- [Stored items from a collection]
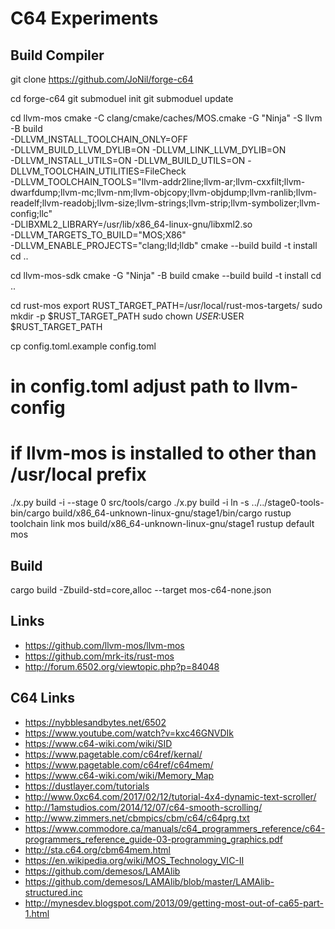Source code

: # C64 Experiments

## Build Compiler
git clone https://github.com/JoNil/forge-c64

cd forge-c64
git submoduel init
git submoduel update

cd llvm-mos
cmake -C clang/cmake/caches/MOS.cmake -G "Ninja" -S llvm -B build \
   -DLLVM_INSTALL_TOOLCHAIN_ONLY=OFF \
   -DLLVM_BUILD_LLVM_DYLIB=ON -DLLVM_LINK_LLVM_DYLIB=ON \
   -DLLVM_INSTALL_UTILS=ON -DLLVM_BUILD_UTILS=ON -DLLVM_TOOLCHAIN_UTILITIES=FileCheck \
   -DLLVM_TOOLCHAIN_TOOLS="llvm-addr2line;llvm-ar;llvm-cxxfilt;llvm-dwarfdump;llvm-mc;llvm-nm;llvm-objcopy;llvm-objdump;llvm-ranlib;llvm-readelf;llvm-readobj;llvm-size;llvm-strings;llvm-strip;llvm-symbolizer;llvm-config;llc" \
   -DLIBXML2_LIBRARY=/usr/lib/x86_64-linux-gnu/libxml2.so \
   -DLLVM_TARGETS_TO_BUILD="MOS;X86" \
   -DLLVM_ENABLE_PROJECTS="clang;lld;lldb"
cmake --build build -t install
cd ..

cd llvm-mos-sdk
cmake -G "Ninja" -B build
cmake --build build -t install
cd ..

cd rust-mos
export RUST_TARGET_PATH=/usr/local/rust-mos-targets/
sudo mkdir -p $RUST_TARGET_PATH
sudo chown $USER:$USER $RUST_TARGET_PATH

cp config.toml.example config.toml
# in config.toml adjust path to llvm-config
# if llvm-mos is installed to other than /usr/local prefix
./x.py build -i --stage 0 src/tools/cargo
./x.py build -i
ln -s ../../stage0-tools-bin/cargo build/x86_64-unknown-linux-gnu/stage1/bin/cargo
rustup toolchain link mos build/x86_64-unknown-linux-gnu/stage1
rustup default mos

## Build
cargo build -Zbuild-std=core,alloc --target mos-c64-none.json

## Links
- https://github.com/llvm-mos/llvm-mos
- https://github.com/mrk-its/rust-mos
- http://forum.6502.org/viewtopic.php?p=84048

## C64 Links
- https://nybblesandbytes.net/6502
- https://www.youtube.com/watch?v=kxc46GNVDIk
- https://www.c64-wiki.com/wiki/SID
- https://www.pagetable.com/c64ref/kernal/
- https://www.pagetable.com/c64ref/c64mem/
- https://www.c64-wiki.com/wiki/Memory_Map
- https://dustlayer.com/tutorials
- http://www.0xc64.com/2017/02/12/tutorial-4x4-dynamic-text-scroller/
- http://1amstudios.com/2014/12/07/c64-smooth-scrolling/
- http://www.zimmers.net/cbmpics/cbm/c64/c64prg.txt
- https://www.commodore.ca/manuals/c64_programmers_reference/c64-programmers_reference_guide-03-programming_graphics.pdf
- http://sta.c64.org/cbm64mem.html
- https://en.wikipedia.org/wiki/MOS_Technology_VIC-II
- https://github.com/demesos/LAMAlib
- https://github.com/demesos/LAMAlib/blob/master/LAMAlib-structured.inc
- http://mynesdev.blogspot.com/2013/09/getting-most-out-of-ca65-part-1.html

- [WHAT YOU NEED TO DO] Write out every line above again exactly, with the pictures left out.

- [WRITTEN ANSWER]
Source code

: # C64 Experiments

## Build Compiler
git clone https://github.com/JoNil/forge-c64

cd forge-c64
git submoduel init
git submoduel update

cd llvm-mos
cmake -C clang/cmake/caches/MOS.cmake -G "Ninja" -S llvm -B build \
   -DLLVM_INSTALL_TOOLCHAIN_ONLY=OFF \
   -DLLVM_BUILD_LLVM_DYLIB=ON -DLLVM_LINK_LLVM_DYLIB=ON \
   -DLLVM_INSTALL_UTILS=ON -DLLVM_BUILD_UTILS=ON -DLLVM_TOOLCHAIN_UTILITIES=FileCheck \
   -DLLVM_TOOLCHAIN_TOOLS="llvm-addr2line;llvm-ar;llvm-cxxfilt;llvm-dwarfdump;llvm-mc;llvm-nm;llvm-objcopy;llvm-objdump;llvm-ranlib;llvm-readelf;llvm-readobj;llvm-size;llvm-strings;llvm-strip;llvm-symbolizer;llvm-config;llc" \
   -DLIBXML2_LIBRARY=/usr/lib/x86_64-linux-gnu/libxml2.so \
   -DLLVM_TARGETS_TO_BUILD="MOS;X86" \
   -DLLVM_ENABLE_PROJECTS="clang;lld;lldb"
cmake --build build -t install
cd ..

cd llvm-mos-sdk
cmake -G "Ninja" -B build
cmake --build build -t install
cd ..

cd rust-mos
export RUST_TARGET_PATH=/usr/local/rust-mos-targets/
sudo mkdir -p $RUST_TARGET_PATH
sudo chown $USER:$USER $RUST_TARGET_PATH

cp config.toml.example config.toml
# in config.toml adjust path to llvm-config
# if llvm-mos is installed to other than /usr/local prefix
./x.py build -i --stage 0 src/tools/cargo
./x.py build -i
ln -s ../../stage0-tools-bin/cargo build/x86_64-unknown-linux-gnu/stage1/bin/cargo
rustup toolchain link mos build/x86_64-unknown-linux-gnu/stage1
rustup default mos

## Build
cargo build -Zbuild-std=core,alloc --target mos-c64-none.json

## Links
- https://github.com/llvm-mos/llvm-mos
- https://github.com/mrk-its/rust-mos
- http://forum.6502.org/viewtopic.php?p=84048

## C64 Links
- https://nybblesandbytes.net/6502
- https://www.youtube.com/watch?v=kxc46GNVDIk
- https://www.c64-wiki.com/wiki/SID
- https://www.pagetable.com/c64ref/kernal/
- https://www.pagetable.com/c64ref/c64mem/
- https://www.c64-wiki.com/wiki/Memory_Map
- https://dustlayer.com/tutorials
- http://www.0xc64.com/2017/02/12/tutorial-4x4-dynamic-text-scroller/
- http://1amstudios.com/2014/12/07/c64-smooth-scrolling/
- http://www.zimmers.net/cbmpics/cbm/c64/c64prg.txt
- https://www.commodore.ca/manuals/c64_programmers_reference/c64-programmers_reference_guide-03-programming_graphics.pdf
- http://sta.c64.org/cbm64mem.html
- https://en.wikipedia.org/wiki/MOS_Technology_VIC-II
- https://github.com/demesos/LAMAlib
- https://github.com/demesos/LAMAlib/blob/master/LAMAlib-structured.inc
- http://mynesdev.blogspot.com/2013/09/getting-most-out-of-ca65-part-1.html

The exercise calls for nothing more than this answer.